═══ DATA FOR THIS EXERCISE

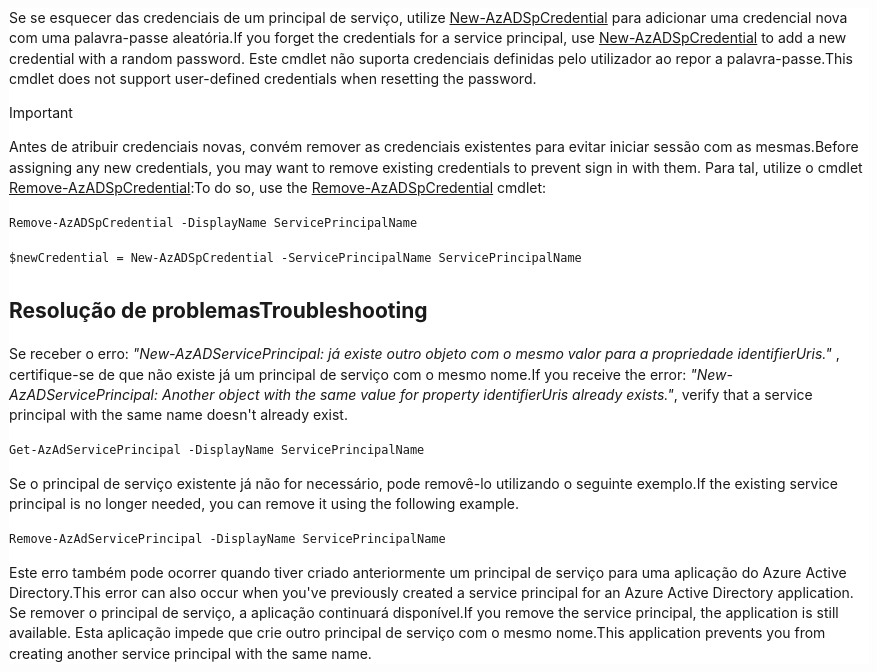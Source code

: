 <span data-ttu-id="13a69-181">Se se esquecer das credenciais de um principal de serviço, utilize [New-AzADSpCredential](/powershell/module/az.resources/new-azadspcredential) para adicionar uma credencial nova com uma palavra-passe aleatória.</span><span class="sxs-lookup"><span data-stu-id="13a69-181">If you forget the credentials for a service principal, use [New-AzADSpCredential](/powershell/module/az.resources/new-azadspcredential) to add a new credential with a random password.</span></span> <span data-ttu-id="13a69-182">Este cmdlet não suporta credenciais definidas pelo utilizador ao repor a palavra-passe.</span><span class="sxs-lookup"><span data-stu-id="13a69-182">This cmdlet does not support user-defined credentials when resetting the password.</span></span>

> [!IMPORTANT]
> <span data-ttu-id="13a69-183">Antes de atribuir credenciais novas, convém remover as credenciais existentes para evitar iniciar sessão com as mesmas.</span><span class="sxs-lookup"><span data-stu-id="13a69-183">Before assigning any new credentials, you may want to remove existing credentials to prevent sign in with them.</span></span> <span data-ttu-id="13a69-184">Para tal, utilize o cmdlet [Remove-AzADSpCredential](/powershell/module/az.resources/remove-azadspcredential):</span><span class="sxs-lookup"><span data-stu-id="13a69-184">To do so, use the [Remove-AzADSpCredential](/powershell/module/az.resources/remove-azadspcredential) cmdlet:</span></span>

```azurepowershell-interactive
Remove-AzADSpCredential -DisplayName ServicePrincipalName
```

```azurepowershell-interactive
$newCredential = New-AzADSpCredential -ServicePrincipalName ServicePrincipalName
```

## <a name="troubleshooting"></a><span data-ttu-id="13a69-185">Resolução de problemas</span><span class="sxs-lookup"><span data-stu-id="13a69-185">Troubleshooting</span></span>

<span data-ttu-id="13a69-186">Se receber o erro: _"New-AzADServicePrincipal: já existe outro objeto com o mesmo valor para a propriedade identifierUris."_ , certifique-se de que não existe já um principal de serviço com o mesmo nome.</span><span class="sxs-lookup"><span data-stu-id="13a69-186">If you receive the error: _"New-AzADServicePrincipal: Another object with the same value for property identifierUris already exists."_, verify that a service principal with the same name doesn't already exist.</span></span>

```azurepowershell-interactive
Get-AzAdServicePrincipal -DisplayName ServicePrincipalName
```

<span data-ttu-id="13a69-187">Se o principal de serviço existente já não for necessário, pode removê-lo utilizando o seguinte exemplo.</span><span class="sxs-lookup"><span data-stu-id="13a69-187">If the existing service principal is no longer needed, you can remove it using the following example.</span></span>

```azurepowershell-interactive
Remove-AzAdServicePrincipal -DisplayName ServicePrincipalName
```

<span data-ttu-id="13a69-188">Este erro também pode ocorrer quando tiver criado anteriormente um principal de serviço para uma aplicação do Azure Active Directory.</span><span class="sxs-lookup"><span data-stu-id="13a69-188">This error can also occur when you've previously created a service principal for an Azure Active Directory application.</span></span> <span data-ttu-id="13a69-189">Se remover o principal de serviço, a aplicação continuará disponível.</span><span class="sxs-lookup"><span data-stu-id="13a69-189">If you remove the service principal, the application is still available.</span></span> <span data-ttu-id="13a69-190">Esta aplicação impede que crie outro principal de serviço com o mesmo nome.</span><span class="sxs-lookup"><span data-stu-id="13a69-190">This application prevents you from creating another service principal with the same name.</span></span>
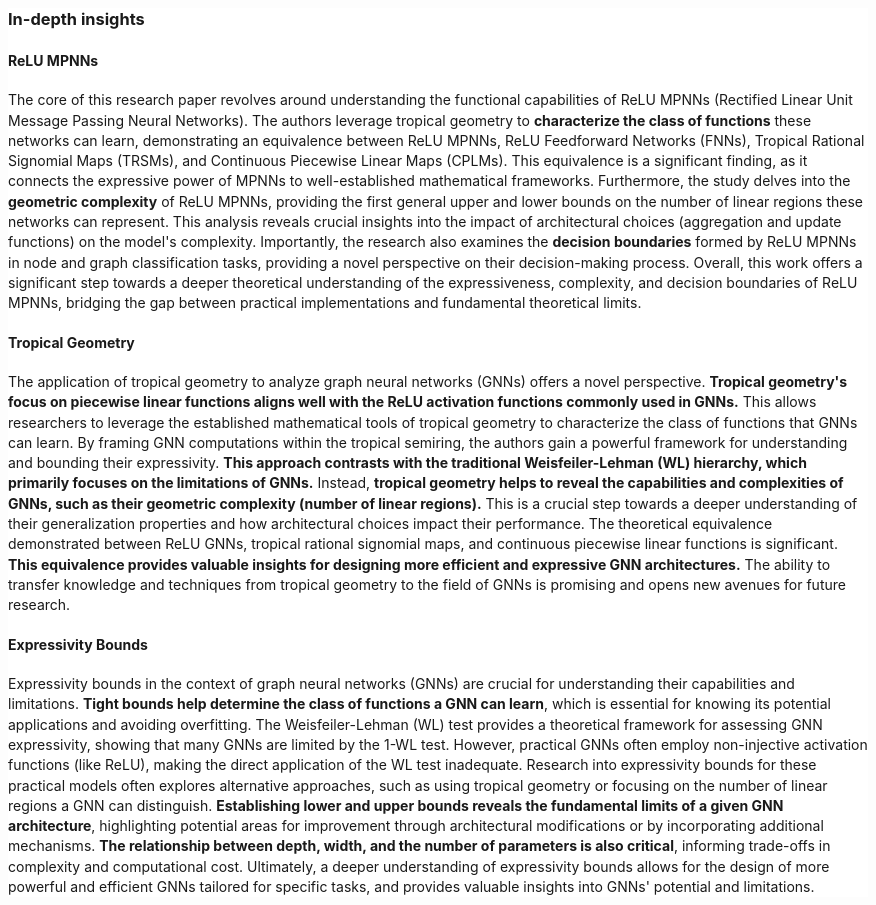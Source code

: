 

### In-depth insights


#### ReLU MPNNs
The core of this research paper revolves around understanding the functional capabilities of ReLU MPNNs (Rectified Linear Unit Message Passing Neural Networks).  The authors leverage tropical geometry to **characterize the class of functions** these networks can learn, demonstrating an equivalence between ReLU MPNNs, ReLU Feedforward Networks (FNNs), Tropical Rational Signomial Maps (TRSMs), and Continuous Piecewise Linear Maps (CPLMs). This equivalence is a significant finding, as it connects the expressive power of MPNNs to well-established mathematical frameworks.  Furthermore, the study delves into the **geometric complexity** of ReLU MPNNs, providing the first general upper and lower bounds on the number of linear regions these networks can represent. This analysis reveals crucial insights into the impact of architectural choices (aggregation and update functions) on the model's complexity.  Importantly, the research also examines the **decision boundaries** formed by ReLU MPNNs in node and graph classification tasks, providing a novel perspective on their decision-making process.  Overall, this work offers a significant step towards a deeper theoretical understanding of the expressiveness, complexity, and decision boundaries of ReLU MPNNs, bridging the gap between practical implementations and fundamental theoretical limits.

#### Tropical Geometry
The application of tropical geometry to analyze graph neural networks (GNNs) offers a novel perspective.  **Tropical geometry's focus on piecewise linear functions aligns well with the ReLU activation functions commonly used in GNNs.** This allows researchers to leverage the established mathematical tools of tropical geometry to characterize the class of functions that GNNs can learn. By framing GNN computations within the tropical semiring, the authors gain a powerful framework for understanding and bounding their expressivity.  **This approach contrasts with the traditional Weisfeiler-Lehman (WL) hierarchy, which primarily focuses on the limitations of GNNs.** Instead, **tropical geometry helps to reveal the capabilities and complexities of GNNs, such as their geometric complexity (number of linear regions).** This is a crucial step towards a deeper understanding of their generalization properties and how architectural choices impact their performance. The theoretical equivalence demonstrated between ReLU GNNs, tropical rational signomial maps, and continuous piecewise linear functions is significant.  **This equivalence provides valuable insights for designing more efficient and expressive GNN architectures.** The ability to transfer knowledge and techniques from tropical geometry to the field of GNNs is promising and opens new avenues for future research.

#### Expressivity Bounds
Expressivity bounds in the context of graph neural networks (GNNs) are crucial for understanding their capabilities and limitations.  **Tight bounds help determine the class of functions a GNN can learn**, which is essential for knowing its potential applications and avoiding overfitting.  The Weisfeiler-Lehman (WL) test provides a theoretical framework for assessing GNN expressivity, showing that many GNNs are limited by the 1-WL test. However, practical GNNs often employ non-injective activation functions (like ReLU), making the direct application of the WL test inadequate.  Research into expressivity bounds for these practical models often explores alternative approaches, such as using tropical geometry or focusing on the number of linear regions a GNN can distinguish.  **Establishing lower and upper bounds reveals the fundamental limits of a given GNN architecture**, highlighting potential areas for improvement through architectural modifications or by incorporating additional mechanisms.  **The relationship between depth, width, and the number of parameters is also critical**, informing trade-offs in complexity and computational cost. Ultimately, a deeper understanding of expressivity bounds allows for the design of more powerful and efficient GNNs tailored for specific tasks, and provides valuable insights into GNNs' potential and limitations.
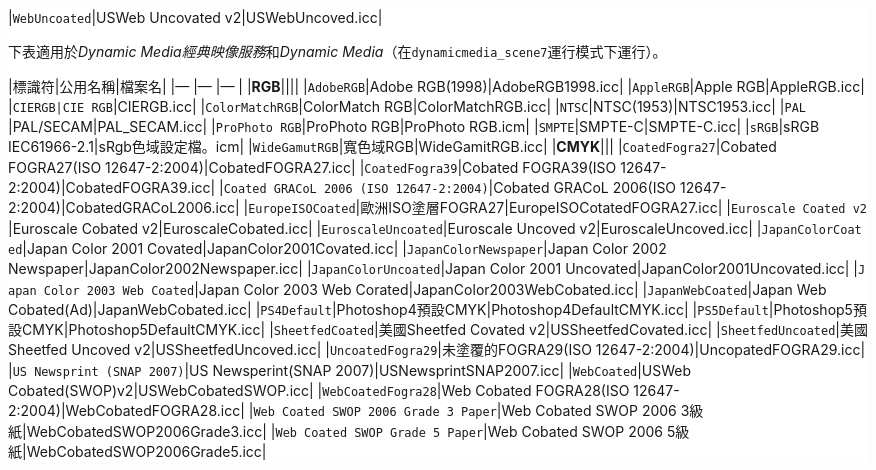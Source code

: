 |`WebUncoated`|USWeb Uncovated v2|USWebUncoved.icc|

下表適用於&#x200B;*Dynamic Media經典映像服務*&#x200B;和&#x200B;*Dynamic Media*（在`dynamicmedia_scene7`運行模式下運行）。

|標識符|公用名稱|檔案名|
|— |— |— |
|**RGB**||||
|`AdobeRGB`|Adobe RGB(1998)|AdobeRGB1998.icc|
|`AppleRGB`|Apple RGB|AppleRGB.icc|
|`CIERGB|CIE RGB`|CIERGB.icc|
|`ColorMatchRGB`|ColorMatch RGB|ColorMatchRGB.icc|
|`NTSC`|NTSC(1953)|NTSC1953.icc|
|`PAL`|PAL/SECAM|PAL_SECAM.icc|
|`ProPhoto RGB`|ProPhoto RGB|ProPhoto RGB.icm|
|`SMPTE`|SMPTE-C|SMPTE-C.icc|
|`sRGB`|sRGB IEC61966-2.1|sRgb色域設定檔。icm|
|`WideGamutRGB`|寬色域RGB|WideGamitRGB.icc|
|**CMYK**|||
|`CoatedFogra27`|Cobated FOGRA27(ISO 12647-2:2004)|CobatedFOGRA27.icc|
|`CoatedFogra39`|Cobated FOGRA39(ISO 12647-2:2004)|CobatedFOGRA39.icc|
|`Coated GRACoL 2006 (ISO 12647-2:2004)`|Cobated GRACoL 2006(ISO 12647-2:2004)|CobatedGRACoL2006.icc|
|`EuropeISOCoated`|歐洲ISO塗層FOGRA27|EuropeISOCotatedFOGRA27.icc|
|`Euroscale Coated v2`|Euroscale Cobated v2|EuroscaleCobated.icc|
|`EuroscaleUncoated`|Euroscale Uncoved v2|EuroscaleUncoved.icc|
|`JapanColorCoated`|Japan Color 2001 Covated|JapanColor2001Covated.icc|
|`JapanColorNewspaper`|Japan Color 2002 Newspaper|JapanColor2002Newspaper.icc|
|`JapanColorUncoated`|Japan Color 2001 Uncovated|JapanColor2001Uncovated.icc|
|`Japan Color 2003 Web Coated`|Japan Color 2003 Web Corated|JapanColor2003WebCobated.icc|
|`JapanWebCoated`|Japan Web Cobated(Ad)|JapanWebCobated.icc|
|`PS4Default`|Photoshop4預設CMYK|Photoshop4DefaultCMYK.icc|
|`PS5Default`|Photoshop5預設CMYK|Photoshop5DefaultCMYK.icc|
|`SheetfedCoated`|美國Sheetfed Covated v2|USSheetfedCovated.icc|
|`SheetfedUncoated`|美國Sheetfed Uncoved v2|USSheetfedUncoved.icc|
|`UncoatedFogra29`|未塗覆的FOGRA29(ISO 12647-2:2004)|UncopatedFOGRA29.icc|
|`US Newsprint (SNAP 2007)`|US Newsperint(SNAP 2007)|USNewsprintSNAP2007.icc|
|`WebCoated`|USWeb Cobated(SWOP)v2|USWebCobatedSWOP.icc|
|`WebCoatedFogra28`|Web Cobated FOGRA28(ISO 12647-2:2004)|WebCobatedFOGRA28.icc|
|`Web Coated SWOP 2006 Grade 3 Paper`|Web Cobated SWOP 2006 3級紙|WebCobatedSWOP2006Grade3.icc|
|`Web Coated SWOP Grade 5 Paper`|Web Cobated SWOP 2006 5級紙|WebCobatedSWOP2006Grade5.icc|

══════

AIM OF THE TASK:
In the records above, find each line with the string "Euroscale" and list it.

ANSWER TO THIS PROBLEM:
|`Euroscale Coated v2`|Euroscale Cobated v2|EuroscaleCobated.icc|
|`EuroscaleUncoated`|Euroscale Uncoved v2|EuroscaleUncoved.icc|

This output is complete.